• [What is needed]
Would it be possible to reproduce every entry exactly, please?

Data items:

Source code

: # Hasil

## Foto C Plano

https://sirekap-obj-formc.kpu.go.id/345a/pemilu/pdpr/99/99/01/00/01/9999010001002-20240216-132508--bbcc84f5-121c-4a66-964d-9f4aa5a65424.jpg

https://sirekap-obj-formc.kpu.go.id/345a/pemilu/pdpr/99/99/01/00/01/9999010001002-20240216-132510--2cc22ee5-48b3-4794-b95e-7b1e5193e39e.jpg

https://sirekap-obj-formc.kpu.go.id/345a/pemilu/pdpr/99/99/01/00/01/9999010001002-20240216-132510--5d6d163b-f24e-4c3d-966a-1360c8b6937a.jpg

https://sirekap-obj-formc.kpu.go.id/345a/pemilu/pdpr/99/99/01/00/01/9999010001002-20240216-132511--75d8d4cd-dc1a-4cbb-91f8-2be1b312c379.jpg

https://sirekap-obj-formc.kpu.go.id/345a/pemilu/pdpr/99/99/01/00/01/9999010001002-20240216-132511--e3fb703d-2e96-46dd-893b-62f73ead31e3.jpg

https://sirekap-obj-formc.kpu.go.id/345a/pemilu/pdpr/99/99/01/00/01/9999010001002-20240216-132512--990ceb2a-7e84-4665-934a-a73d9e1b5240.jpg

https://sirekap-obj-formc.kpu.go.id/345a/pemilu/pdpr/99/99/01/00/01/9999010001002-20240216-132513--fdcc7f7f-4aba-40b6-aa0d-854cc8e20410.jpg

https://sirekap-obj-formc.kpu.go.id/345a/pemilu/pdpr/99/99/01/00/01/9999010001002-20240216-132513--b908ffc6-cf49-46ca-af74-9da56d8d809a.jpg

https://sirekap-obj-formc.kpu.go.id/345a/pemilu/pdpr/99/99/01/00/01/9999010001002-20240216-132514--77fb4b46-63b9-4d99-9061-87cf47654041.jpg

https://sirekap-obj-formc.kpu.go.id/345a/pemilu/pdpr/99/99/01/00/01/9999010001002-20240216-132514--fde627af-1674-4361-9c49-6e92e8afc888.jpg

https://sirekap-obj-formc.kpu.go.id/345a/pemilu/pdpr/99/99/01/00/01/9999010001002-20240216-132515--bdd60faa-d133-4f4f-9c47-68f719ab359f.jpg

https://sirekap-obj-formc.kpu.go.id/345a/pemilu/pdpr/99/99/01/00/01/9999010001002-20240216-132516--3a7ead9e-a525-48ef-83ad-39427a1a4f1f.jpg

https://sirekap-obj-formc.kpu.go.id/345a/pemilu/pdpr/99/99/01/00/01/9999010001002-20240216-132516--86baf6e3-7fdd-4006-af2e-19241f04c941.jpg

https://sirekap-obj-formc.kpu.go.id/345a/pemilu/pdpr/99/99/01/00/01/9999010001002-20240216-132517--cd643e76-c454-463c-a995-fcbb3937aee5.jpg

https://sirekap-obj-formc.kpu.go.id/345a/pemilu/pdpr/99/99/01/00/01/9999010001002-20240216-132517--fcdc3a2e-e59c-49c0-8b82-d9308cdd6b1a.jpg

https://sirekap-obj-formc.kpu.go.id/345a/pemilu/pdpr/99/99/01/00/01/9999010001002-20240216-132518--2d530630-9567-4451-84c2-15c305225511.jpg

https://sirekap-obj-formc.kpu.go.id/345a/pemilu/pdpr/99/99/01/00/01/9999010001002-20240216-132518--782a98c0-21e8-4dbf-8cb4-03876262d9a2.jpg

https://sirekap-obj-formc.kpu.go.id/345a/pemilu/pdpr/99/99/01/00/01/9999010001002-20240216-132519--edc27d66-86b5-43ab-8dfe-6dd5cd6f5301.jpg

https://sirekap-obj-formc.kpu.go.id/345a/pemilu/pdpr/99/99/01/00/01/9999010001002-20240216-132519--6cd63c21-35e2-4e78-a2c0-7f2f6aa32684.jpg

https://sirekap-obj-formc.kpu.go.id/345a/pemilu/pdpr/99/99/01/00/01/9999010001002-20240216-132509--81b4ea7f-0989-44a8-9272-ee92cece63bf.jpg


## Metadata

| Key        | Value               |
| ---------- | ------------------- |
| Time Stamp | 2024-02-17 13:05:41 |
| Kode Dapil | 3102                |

• [Solution for this exercise]
Source code

: # Hasil

## Foto C Plano

https://sirekap-obj-formc.kpu.go.id/345a/pemilu/pdpr/99/99/01/00/01/9999010001002-20240216-132508--bbcc84f5-121c-4a66-964d-9f4aa5a65424.jpg

https://sirekap-obj-formc.kpu.go.id/345a/pemilu/pdpr/99/99/01/00/01/9999010001002-20240216-132510--2cc22ee5-48b3-4794-b95e-7b1e5193e39e.jpg

https://sirekap-obj-formc.kpu.go.id/345a/pemilu/pdpr/99/99/01/00/01/9999010001002-20240216-132510--5d6d163b-f24e-4c3d-966a-1360c8b6937a.jpg

https://sirekap-obj-formc.kpu.go.id/345a/pemilu/pdpr/99/99/01/00/01/9999010001002-20240216-132511--75d8d4cd-dc1a-4cbb-91f8-2be1b312c379.jpg

https://sirekap-obj-formc.kpu.go.id/345a/pemilu/pdpr/99/99/01/00/01/9999010001002-20240216-132511--e3fb703d-2e96-46dd-893b-62f73ead31e3.jpg

https://sirekap-obj-formc.kpu.go.id/345a/pemilu/pdpr/99/99/01/00/01/9999010001002-20240216-132512--990ceb2a-7e84-4665-934a-a73d9e1b5240.jpg

https://sirekap-obj-formc.kpu.go.id/345a/pemilu/pdpr/99/99/01/00/01/9999010001002-20240216-132513--fdcc7f7f-4aba-40b6-aa0d-854cc8e20410.jpg

https://sirekap-obj-formc.kpu.go.id/345a/pemilu/pdpr/99/99/01/00/01/9999010001002-20240216-132513--b908ffc6-cf49-46ca-af74-9da56d8d809a.jpg

https://sirekap-obj-formc.kpu.go.id/345a/pemilu/pdpr/99/99/01/00/01/9999010001002-20240216-132514--77fb4b46-63b9-4d99-9061-87cf47654041.jpg

https://sirekap-obj-formc.kpu.go.id/345a/pemilu/pdpr/99/99/01/00/01/9999010001002-20240216-132514--fde627af-1674-4361-9c49-6e92e8afc888.jpg

https://sirekap-obj-formc.kpu.go.id/345a/pemilu/pdpr/99/99/01/00/01/9999010001002-20240216-132515--bdd60faa-d133-4f4f-9c47-68f719ab359f.jpg

https://sirekap-obj-formc.kpu.go.id/345a/pemilu/pdpr/99/99/01/00/01/9999010001002-20240216-132516--3a7ead9e-a525-48ef-83ad-39427a1a4f1f.jpg

https://sirekap-obj-formc.kpu.go.id/345a/pemilu/pdpr/99/99/01/00/01/9999010001002-20240216-132516--86baf6e3-7fdd-4006-af2e-19241f04c941.jpg

https://sirekap-obj-formc.kpu.go.id/345a/pemilu/pdpr/99/99/01/00/01/9999010001002-20240216-132517--cd643e76-c454-463c-a995-fcbb3937aee5.jpg

https://sirekap-obj-formc.kpu.go.id/345a/pemilu/pdpr/99/99/01/00/01/9999010001002-20240216-132517--fcdc3a2e-e59c-49c0-8b82-d9308cdd6b1a.jpg

https://sirekap-obj-formc.kpu.go.id/345a/pemilu/pdpr/99/99/01/00/01/9999010001002-20240216-132518--2d530630-9567-4451-84c2-15c305225511.jpg

https://sirekap-obj-formc.kpu.go.id/345a/pemilu/pdpr/99/99/01/00/01/9999010001002-20240216-132518--782a98c0-21e8-4dbf-8cb4-03876262d9a2.jpg

https://sirekap-obj-formc.kpu.go.id/345a/pemilu/pdpr/99/99/01/00/01/9999010001002-20240216-132519--edc27d66-86b5-43ab-8dfe-6dd5cd6f5301.jpg

https://sirekap-obj-formc.kpu.go.id/345a/pemilu/pdpr/99/99/01/00/01/9999010001002-20240216-132519--6cd63c21-35e2-4e78-a2c0-7f2f6aa32684.jpg

https://sirekap-obj-formc.kpu.go.id/345a/pemilu/pdpr/99/99/01/00/01/9999010001002-20240216-132509--81b4ea7f-0989-44a8-9272-ee92cece63bf.jpg


## Metadata

| Key        | Value               |
| ---------- | ------------------- |
| Time Stamp | 2024-02-17 13:05:41 |
| Kode Dapil | 3102                |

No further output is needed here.